Alberta has set up its own parole board as part of an ongoing effort to tackle crime – especially in rural areas.
The seven-person Alberta Parole Board will be headed by former Calgary Police Service chief Rick Hanson and will include Ponoka lawyer Craig Paterson, who is former chair of the Central Alberta Mental Health Review Board.
Justice Minister Kaycee Madu announced the new board Thursday and said its members are drawn from a cross-section of Albertans and “will be more responsive and reflective of the needs of Albertans seeking justice.
“We have heard time and time again of Albertans in rural communities being victimized multiple times,” he said, pointing out that the province’s Rural Alberta Provincial Integrated Defence (RAPID) Response was formed to address that. RAPID expands the authorities of provincial peace officers and the Alberta Sheriffs to help fight rural crime and reduce response times.
“Now, the Alberta Parole Board can futher address those concerns when it encounters repeat offenders seeking parole,” he said.
“The Alberta Parole Board will act as a safeguard against repeat offenders targetting families and properties, particularly in rural Alberta,” said Madu.
Hanson, who is also a former RCMP chief superintendent, said the board will “reflect the values of Albertans,” adding that the government sees the board as a vital part of community crime and safety and how that is managed.
“Having community input from various parts in the province, I think, is critical,” he said. “That type of involvement from various communities around Alberta is one thing I think that is significantly different than the federal parole board.”

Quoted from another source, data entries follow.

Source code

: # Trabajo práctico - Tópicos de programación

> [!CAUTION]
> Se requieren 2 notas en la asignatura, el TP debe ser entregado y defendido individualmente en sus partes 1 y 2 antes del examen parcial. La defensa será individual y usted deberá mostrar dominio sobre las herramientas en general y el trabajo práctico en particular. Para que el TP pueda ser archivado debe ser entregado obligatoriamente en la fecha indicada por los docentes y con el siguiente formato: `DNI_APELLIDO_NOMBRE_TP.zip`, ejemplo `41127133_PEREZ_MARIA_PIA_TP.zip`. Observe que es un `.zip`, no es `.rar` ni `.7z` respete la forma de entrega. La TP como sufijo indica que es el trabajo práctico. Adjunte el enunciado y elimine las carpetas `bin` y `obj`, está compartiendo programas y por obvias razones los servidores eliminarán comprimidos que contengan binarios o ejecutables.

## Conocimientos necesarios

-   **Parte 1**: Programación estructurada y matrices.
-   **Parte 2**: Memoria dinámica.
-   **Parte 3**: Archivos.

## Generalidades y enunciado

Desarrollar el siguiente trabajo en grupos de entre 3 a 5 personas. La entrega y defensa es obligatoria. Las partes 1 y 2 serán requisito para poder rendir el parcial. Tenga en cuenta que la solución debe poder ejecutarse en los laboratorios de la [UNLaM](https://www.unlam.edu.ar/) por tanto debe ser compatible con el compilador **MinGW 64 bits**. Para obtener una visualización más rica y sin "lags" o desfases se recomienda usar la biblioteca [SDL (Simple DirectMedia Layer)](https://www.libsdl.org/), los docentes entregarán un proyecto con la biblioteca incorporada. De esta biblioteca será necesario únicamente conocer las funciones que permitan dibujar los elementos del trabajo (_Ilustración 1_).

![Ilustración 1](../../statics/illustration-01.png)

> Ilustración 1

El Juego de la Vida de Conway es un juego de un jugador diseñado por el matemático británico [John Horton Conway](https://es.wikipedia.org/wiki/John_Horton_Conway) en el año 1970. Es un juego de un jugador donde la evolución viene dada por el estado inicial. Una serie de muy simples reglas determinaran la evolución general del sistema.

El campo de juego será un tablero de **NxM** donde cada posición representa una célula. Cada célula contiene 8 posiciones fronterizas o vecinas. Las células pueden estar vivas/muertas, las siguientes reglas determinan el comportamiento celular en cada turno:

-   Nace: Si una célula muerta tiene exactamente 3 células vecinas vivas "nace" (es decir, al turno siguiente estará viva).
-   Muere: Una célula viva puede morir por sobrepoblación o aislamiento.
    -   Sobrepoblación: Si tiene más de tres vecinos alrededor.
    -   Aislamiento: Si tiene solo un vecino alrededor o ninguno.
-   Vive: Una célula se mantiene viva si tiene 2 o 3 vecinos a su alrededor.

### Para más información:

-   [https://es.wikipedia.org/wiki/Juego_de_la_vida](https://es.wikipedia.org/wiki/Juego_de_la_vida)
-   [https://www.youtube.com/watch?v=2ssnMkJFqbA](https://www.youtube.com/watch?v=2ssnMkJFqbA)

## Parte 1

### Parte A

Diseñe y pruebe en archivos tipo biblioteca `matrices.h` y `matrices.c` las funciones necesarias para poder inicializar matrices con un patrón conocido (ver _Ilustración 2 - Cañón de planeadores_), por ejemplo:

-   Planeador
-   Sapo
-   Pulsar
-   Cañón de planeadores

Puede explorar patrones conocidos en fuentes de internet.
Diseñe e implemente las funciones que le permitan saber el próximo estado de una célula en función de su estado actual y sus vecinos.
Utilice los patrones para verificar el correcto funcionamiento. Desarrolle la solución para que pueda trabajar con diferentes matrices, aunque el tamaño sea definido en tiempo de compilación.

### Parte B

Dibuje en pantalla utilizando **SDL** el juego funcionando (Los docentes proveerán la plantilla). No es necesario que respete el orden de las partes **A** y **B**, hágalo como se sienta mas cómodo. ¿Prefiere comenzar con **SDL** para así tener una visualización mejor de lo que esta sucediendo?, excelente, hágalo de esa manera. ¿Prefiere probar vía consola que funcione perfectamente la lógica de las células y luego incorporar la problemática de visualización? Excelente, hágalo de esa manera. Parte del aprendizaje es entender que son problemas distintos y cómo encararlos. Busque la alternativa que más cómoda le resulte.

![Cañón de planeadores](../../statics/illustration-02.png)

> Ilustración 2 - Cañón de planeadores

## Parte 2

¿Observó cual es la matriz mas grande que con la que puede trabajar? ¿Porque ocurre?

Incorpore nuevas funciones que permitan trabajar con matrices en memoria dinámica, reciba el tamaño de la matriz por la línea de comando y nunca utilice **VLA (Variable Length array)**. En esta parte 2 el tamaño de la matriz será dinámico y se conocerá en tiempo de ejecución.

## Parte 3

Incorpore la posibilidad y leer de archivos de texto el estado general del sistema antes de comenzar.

Alberta now joins Ontario and Quebec in having its own parole board. It will deal only with provincial prisoners, who have been sentenced to less than two years. Those sentenced to more than two years go to federal prison and their parole applications will continue to be reviewed by the federal parole board.
The parole board will be effective as of Feb. 1 and is expected to cost $510,000 this year. Negotiations are ongoing with the federal government to have it pick up a share of the cost.
Red Deer lawyer Jason Snider said the parole board could prove effective if it is backed up by the necessary supports to help former inmates leave their lives of crime behind them.
“The idea of a provincial parole board could be an overall good thing for the community and the criminals,” said Snider, who is president of the local Criminal Defence Lawyers Association.
However, its success will depend on if those who are granted parole are able to get the follow-up provided through parole officers, programs and facilities such as halfway houses, he said.
If the parole board’s work is backed up with support for former inmates “it could very well have an effect on the recidivism rate.”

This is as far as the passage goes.